Forcepoint ONE SSE provides you the ability to enforce Cloud SWG policies simply by forwarding traffic from known locations (branch offices) via GRE or IPsec tunnels configured between customer's edge device (Firewall or router) and data centers of Cloud SWG Transparent Proxy, without requiring a PAC or SmartEdge agent.

The Cloud SWG solution supports GRE and IPsec modes of tunneling as some network devices only support IPSec tunneling and others support GRE tunneling.

Important: Network devices must be configured and tested to use fail-over in order to take advantage of the high availability features of the cloud service and to benefit from the Network Infrastructure Availability Service Level Agreement.
When the user device is on an internal corporate network with the SmartEdge agent installed and configured and Cloud SWG Transparent Proxy configured, then the Cloud SWG Transparent Proxy and the SmartEdge agent interoperate in the following way:
  • The SmartEdge agent continues to perform user authentication for better user-experience instead of using SSO authentication with the Cloud SWG Transparent Proxy.
  • The SmartEdge agent detects which Site it is at based on the tunnel over which traffic is received (not based on Site Public IP address) and then proxy chain based on the Agent Override option defined in the Site configuration.
  • If you have selected the Do not Override option, the SmartEdge agent continues to proxy traffic, however, the traffic is sent to the Cloud SWG Transparent Proxy. The Cloud SWG Transparent Proxy recognizes that the traffic is from the SmartEdge agent and lets the traffic pass through without double proxying or logging.
  • If you have selected the Do not set PAC option, the SmartEdge agent will unset the PAC effectively turning off the agent. The admin can then set their own PAC to enforce different behavior on internal networks.
Note: When the user device with the SmartEdge agent installed and configured is on an internal corporate network with GRE tunnel configured, then IP address seen going through GRE tunnel is the Cloud SWG datacenter IP address instead of the site IP address in some instances.

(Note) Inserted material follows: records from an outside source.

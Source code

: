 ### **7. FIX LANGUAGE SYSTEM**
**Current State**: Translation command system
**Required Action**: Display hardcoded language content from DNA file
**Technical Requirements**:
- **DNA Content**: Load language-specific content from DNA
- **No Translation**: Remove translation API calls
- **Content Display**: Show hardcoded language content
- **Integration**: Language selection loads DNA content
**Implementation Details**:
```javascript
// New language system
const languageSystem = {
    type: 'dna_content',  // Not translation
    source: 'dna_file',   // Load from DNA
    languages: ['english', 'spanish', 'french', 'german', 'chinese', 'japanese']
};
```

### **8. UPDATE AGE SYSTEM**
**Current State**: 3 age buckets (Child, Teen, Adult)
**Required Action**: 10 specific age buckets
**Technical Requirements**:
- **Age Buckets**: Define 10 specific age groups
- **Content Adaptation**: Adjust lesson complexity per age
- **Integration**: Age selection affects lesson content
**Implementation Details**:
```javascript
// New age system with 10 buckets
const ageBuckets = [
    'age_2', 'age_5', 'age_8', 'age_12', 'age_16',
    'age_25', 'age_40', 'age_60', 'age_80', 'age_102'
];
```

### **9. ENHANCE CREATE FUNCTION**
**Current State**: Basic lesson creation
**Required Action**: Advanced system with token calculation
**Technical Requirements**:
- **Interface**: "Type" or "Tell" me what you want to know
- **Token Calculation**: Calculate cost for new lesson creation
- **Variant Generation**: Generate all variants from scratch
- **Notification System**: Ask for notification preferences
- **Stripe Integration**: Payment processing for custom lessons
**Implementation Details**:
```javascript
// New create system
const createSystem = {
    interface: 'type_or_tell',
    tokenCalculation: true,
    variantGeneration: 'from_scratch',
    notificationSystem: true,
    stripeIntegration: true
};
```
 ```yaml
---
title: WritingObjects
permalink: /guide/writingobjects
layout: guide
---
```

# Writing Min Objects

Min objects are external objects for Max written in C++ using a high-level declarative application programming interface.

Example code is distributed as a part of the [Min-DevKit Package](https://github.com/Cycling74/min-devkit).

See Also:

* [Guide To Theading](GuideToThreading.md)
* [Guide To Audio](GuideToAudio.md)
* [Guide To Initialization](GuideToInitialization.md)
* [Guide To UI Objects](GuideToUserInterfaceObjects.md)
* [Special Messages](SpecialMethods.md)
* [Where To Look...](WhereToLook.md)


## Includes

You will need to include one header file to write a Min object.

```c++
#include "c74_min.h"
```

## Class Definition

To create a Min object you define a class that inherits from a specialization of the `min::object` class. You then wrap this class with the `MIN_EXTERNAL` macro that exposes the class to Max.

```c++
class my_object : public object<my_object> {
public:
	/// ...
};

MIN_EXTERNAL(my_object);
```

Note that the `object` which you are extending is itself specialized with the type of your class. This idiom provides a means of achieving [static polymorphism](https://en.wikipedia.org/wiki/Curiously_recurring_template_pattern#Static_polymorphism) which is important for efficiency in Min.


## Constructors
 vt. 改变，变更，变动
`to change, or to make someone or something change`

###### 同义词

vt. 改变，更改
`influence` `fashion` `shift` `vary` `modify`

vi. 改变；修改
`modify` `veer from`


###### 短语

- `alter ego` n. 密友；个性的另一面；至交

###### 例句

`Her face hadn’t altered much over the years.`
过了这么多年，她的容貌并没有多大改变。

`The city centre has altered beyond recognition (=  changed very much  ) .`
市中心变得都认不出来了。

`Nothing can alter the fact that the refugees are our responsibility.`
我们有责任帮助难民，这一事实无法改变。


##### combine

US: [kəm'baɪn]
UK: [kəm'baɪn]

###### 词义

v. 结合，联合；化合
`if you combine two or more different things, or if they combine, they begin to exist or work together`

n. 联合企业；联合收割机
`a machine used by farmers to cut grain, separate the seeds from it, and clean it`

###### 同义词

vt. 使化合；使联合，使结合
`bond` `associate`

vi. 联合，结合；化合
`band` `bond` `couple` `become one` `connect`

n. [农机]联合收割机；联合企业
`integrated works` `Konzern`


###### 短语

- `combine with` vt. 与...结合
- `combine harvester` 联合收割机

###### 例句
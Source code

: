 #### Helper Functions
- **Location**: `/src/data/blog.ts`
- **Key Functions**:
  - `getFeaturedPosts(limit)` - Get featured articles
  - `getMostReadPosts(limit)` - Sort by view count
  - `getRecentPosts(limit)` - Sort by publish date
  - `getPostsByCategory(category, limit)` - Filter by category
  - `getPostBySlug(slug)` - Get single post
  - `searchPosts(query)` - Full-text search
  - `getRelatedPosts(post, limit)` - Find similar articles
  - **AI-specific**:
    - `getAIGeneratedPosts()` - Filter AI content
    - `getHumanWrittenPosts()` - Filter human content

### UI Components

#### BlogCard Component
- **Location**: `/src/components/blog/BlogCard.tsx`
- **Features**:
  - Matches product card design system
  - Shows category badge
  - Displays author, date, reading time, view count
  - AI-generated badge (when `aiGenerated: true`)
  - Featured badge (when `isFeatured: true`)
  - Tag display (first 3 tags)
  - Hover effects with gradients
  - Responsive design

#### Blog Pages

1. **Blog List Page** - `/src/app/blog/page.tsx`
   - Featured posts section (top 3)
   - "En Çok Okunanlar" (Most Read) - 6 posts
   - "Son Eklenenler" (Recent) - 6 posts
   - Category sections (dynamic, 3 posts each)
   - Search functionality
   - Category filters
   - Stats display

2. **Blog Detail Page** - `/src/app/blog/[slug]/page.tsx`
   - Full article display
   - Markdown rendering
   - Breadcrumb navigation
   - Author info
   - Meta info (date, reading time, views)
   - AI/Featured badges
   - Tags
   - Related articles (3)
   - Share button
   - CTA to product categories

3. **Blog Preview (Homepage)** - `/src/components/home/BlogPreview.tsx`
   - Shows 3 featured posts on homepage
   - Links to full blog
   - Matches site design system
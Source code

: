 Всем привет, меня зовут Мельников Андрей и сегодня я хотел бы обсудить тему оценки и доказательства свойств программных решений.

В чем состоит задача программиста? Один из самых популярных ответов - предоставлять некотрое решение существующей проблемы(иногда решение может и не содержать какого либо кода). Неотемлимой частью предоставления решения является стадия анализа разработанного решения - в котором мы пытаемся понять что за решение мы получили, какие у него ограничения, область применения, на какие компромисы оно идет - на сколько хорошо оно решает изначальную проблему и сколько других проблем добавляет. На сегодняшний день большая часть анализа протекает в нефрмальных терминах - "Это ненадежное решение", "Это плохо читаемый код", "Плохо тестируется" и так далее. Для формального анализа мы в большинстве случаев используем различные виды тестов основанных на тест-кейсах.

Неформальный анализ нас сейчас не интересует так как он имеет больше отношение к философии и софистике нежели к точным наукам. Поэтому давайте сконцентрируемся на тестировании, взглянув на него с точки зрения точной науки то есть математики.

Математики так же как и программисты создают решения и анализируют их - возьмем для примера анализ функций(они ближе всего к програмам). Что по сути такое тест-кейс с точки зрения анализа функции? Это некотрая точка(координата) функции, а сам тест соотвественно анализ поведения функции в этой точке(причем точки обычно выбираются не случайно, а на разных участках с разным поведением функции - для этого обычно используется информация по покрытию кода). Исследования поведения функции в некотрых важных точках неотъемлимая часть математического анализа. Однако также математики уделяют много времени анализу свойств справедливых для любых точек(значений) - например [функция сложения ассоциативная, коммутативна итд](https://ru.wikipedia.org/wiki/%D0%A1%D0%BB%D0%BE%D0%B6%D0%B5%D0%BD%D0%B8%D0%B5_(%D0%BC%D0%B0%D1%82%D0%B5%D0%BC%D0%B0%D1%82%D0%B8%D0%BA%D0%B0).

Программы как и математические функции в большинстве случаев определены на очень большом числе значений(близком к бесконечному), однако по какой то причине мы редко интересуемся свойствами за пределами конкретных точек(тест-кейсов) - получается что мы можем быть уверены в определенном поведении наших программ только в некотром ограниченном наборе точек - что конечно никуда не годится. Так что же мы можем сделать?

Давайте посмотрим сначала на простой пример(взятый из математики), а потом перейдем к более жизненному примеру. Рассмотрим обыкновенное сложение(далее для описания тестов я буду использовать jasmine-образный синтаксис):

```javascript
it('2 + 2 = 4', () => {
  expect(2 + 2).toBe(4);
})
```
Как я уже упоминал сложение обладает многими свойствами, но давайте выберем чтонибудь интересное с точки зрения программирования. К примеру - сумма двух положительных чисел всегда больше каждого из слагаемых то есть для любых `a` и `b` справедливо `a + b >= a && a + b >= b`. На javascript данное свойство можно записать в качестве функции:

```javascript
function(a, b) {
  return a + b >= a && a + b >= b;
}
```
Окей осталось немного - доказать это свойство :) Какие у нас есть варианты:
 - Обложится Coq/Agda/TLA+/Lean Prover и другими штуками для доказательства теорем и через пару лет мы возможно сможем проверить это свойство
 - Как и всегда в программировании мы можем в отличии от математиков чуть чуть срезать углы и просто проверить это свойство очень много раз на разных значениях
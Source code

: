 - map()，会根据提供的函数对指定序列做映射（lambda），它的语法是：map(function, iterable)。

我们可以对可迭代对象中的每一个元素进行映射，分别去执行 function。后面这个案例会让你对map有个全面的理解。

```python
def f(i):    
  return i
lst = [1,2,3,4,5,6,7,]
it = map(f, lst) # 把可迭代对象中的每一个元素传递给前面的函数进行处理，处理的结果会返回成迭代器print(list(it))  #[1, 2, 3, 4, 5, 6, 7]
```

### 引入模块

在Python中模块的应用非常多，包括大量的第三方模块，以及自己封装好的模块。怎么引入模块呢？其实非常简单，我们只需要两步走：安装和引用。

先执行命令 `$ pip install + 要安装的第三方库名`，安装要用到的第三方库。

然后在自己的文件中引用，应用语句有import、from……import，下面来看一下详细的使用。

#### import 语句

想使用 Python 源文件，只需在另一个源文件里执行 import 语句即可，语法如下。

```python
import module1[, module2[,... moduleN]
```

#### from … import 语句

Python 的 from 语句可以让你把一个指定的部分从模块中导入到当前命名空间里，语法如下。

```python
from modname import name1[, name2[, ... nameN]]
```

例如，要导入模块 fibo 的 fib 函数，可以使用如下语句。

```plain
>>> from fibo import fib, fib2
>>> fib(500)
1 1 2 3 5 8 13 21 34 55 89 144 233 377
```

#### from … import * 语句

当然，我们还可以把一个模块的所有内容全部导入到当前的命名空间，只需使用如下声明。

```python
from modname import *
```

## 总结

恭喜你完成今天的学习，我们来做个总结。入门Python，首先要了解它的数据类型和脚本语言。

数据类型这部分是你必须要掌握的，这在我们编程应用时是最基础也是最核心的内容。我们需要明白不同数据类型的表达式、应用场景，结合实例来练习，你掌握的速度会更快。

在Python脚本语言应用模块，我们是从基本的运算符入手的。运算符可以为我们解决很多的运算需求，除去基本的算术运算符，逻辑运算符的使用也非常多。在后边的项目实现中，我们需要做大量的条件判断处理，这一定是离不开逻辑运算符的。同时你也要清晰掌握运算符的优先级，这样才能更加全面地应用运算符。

The Cloud SWG also supports consolidated policy configuration for deployments with thousands of geographically distributed locations with similar traffic types (example: Managed/ Guest/ IoT devices/ Servers).

As a first step, install the Cloud SWG Certificate Authority on devices from which you want to forward traffic to the Cloud SWG. This can be delivered via Group Policy Object (GPO) or MDM. Refer to Setting the Cloud SWG certificate authority.

Throughput

For Cloud SWG, Forcepoint allocates 0.1 megabits per second (Mbps) per licensed user per virtual datacenter.

For example, for a tenant with 1000 licensed users, Forcepoint will allocate 100Mbps, that is 1000*0.1Mbps = 100Mbps, throughput per virtual datacenter.

Currently, the maximum throughput per virtual datacenter is 1Gbps. As a consequence, for transparent proxy, the maximum throughput per tunnel is also limited to 1Gbps. Once the bandwidth allocation exceeds this limit, an additional virtual datacenter will be allocated. In this case, the customer router/ firewall originating the tunnels is expected to load-balance traffic across the primary virtual datacenters using ECMP or alternate method and to load-balance across secondary virtual datacenters on failover.